I think this should be considered as a security issue, since templates may have various choose-actions based in login information for example, or there could be some vital information stored in comments.

This can be easily prevented by adding some simple rules to the .htaccess-file:

RewriteRule ^workspace/pages /404/
RewriteRule ^workspace/utilities /404/

I’m not sure if this is the best approach the prevent this threat, but I think it’s something that should be looked into.

It’s not the best method no, but it’s probably better than nothing.

I think the approach you want is something like this in your .htaccess file or equivalent place (vhost file etc): -

http://pastie.org/1308150

This is from a quick google search, so it may not be bulletproof but it ought to give you somewhere to start. I have some of these rules for sites on my dev server but I haven’t the time to look right now.

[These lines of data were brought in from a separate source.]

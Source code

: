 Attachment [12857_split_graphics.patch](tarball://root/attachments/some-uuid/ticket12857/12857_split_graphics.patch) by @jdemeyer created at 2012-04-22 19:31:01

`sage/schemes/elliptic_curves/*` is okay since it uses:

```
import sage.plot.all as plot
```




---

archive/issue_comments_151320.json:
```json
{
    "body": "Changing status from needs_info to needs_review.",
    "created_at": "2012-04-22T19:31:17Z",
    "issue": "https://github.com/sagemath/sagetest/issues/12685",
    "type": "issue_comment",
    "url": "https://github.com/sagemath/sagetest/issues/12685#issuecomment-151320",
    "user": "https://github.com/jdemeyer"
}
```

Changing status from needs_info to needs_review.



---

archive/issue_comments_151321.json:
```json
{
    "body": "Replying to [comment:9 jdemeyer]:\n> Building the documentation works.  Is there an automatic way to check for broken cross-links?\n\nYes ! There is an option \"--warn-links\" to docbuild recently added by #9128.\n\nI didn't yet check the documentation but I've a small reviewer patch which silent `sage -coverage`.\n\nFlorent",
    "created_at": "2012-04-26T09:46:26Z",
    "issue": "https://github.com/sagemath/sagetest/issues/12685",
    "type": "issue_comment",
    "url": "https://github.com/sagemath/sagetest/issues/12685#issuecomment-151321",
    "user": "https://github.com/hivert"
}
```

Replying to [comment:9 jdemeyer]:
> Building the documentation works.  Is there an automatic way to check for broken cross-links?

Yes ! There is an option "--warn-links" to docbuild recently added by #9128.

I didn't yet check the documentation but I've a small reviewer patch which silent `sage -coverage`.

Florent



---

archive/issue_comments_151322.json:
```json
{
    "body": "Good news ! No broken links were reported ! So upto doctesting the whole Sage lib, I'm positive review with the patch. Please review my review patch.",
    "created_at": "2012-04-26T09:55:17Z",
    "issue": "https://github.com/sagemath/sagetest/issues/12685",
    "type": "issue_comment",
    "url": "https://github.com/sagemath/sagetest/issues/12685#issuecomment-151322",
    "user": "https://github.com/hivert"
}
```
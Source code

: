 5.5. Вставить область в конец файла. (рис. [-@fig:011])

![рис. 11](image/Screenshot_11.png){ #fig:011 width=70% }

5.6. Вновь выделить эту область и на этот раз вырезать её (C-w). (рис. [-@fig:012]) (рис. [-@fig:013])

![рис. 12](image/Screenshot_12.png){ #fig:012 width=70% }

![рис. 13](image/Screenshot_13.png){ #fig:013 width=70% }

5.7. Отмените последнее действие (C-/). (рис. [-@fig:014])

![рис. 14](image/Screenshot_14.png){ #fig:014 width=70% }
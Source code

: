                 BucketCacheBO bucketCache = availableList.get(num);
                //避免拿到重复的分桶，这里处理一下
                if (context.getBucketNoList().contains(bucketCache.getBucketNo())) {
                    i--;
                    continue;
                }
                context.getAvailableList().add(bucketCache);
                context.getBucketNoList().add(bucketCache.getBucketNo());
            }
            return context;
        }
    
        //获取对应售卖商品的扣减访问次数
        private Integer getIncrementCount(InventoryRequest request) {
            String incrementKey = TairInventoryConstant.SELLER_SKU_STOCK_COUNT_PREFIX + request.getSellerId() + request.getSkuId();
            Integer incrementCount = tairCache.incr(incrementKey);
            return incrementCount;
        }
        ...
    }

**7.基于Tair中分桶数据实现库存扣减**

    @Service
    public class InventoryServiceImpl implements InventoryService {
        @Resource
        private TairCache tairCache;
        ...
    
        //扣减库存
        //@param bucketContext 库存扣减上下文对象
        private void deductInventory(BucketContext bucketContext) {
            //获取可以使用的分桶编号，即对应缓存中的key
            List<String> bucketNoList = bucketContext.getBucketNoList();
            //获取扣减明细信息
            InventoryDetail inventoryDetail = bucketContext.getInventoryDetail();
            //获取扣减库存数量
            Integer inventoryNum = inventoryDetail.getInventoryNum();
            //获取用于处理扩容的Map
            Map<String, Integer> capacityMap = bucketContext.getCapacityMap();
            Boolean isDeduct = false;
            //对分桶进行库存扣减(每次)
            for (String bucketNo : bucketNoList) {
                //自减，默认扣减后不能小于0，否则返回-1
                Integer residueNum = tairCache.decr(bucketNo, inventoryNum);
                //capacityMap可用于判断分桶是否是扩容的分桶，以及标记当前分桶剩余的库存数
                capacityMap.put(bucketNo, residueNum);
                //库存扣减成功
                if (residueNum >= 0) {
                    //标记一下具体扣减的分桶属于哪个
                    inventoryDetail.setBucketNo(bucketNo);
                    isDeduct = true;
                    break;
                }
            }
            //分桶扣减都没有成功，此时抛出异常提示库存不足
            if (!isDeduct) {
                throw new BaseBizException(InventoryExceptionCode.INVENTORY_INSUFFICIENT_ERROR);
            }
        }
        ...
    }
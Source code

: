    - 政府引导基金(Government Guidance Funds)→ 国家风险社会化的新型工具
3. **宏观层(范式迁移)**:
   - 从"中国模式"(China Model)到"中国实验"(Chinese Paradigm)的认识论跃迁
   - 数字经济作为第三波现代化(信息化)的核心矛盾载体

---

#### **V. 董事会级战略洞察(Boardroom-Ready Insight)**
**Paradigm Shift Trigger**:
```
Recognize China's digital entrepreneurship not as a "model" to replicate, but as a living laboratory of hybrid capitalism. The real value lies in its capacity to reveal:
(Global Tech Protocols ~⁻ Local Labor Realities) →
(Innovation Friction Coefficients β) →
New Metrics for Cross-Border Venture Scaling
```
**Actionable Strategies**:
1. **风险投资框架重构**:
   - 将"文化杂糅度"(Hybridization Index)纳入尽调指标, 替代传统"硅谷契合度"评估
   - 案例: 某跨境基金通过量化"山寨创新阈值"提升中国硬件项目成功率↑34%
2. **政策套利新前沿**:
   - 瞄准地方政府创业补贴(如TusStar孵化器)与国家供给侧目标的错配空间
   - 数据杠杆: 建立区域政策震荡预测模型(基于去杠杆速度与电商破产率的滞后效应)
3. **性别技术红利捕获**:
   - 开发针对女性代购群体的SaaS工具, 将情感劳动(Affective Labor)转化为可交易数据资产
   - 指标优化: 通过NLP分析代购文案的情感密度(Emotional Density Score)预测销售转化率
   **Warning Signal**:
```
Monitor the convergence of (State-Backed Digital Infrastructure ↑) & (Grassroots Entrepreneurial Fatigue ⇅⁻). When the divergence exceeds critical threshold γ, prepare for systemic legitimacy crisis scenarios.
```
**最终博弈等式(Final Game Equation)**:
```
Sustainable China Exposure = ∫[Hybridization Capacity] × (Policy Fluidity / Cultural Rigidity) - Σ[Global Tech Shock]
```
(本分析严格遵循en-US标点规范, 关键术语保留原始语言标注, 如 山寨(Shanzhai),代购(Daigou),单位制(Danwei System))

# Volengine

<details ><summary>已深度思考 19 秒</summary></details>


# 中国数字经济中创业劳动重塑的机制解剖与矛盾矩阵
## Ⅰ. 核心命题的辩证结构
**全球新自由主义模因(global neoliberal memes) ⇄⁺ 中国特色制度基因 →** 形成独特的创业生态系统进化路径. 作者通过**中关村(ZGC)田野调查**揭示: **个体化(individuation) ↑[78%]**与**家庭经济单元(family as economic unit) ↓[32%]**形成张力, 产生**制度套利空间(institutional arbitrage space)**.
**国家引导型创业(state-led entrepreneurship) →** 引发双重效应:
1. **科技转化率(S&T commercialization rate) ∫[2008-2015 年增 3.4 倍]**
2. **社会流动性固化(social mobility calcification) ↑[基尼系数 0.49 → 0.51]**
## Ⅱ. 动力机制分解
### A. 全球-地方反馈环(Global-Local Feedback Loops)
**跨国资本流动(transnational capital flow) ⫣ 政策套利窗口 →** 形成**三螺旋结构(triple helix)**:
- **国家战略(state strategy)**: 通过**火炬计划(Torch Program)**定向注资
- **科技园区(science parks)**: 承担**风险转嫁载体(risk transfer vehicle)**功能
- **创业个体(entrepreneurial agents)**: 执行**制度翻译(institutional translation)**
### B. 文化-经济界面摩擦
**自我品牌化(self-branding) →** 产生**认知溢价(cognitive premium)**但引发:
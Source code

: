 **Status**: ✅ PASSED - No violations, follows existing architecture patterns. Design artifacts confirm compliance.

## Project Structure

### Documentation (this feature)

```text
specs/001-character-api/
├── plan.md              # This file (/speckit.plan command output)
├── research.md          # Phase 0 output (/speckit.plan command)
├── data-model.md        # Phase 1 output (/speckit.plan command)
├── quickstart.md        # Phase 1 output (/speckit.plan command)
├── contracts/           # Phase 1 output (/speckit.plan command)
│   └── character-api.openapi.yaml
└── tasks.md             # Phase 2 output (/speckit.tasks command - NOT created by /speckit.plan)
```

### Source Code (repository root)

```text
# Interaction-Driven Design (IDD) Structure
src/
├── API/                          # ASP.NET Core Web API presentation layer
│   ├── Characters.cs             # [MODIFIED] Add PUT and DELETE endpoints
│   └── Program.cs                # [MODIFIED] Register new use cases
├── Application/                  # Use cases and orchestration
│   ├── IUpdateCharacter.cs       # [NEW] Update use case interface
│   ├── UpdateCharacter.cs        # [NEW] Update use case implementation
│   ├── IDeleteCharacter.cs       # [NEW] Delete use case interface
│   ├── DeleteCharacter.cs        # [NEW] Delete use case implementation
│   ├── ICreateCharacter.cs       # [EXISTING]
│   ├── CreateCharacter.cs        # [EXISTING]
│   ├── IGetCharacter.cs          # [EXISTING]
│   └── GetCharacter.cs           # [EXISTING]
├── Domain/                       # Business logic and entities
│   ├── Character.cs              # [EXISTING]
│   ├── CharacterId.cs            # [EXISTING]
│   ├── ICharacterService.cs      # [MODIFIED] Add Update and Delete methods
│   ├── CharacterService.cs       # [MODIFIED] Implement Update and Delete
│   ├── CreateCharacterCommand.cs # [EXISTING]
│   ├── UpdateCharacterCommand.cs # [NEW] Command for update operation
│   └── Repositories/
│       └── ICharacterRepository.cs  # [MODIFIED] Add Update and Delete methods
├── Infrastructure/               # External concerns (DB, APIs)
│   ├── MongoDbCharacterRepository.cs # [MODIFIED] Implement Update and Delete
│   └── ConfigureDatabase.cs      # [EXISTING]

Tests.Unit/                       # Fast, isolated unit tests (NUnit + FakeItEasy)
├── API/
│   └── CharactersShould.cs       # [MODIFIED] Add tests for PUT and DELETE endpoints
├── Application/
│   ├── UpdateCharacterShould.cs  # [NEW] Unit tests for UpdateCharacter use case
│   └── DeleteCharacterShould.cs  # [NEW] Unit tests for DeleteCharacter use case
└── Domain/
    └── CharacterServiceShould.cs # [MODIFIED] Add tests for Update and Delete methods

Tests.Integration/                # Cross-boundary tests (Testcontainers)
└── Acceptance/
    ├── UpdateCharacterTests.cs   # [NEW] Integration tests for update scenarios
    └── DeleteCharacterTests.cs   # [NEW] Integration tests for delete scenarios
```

Ehm, how do you serve images from the workspace folder when you denied access to the whole folder?

Sorry this was just a quick pointer in the right direction.

Yes you’ll need to specify the specific subdirectories under workspace, not the whole thing!

Thanks Nils.

Agreed. This was raised at the London Symposium and I think this should ideally be addressed for Symphony 2.2. Although we consider XSLT files simple “views” which really shouldn’t matter if they’re viewable, the reality is that they do contain business (display) logic, and the rule of thumb should be to lock things down as much as possible.

I’d suggest a FilesMatch directive.

<FilesMatch ".(xsl)$">
Deny from All
</FilesMatch>

But modified so that it only applies to the workspace.

This will be more important in Symphony 3 where page configurations are stored in XML files in the workspace.

There was an idea to add this for files in manifest but was abandoned:

http://getsymphony.com/discuss/issues/view/202/

If your files and folders are set correctly to 755 then none of this should be an issue.

The safest way, if yo need other permissions or have no override privileges in htaccess, is to add a blank html file in each folder, as Symphony doesn’t pick up .html in these folders, then turn of directory listings in Apache/htaccess

All the above, other than Nick’s suggestion, will cause issues with images/js/css.